CONTEXT: The southwestern United States is experiencing an increasingly warmer and drier climate that is affecting cattle production systems of the region. Adaptation strategies are needed that will not compromise environmental quality or profitability. Options include the use of desert-adapted beef cattle biotypes, such as Rarámuri Criollo cattle, and crossbreds of Criollo with more traditional British breeds. Currently, most calves raised in the Southwest are grain finished, often with irrigated crops produced in the hydrologically-threatened Ogallala Aquifer region. A viable alternative may be grass finishing with the rainfed forage of the arid and semi-arid rangeland of the Southwest or in the temperate grasslands of the Northern Plains.
OBJECTIVE: Compare the environmental impacts and production costs of grain-finishing in Texas and grass-finishing in the Northern plains and the Southwest with traditional Angus cattle vs. Criollo and Criollo x Angus cattle.
METHODS: Nine supply chain strategies were simulated using the Integrated Farm System Model to compare farm-gate life cycle intensities of greenhouse gas emissions (carbon footprint), fossil energy footprint, nitrogen footprint, blue water footprint and production costs using representative (appropriate soils, climate, and management) ranch and feedlot operations.

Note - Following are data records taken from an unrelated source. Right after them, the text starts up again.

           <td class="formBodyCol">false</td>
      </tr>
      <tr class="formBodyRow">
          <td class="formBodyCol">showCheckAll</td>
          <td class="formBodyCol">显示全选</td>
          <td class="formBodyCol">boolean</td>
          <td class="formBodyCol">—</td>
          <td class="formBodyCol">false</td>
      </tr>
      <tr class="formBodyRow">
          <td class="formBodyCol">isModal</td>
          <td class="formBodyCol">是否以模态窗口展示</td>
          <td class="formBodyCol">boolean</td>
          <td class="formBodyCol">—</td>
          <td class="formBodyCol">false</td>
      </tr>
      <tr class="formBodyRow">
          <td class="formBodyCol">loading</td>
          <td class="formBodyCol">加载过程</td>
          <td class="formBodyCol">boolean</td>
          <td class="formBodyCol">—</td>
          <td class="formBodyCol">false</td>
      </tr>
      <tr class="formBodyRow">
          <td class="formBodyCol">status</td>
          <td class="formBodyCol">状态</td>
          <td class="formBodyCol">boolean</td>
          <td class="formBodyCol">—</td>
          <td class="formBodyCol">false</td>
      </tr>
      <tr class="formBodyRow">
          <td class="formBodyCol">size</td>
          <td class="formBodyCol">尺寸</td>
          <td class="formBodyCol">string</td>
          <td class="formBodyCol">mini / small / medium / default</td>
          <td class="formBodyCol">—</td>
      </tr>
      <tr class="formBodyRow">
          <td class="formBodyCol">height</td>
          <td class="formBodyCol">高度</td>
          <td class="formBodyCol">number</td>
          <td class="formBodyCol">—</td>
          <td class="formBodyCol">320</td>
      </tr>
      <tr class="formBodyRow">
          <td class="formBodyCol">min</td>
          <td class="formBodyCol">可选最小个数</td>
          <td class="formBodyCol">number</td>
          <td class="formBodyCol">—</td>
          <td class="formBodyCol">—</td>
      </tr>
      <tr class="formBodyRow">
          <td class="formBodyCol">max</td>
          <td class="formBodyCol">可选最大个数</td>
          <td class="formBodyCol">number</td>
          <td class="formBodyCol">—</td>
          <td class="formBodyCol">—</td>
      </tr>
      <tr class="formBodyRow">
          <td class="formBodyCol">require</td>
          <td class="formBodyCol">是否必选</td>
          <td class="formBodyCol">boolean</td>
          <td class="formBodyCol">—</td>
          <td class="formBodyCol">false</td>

RESULTS AND CONCLUSIONS: For both finishing options (grass, grain), Criollo x Angus cattle had the best environmental (3%-27% lower), and production cost (4-23% lower) outcomes followed by pure Criollo and then Angus cattle. Crossbred production combined the lower feed supplementation requirements of Criollo cows with heavier final carcasses of offspring from Angus genetics. Crossbred cattle with grass finishing in the Southwest or Northern Plains outperformed on most environmental variables as well as production costs, mostly due to reduced external input requirements (primarily feed). A downside for grass-finished crossbreds was greater carbon footprint (27-42% higher) compared to grain finishing due to greater methane emissions from high forage diets and an extended time to finish. On grasslands where soil C sequestration can be supported, that land-based sequestration may offset the greater greenhouse gas emission from enteric methane of grass-finished beef. Grass finishing in the Northern Plains may provide a more reliable meat supply chain than grass finishing in the Southwest due to the lower risk and less severe consequences of drought.
SIGNIFICANCE: Alternative beef supply chain options using Rarámuri Criollo cattle were found to be sustainable production systems that can be adopted by ranchers in the southwestern United States to adapt to the changing climate.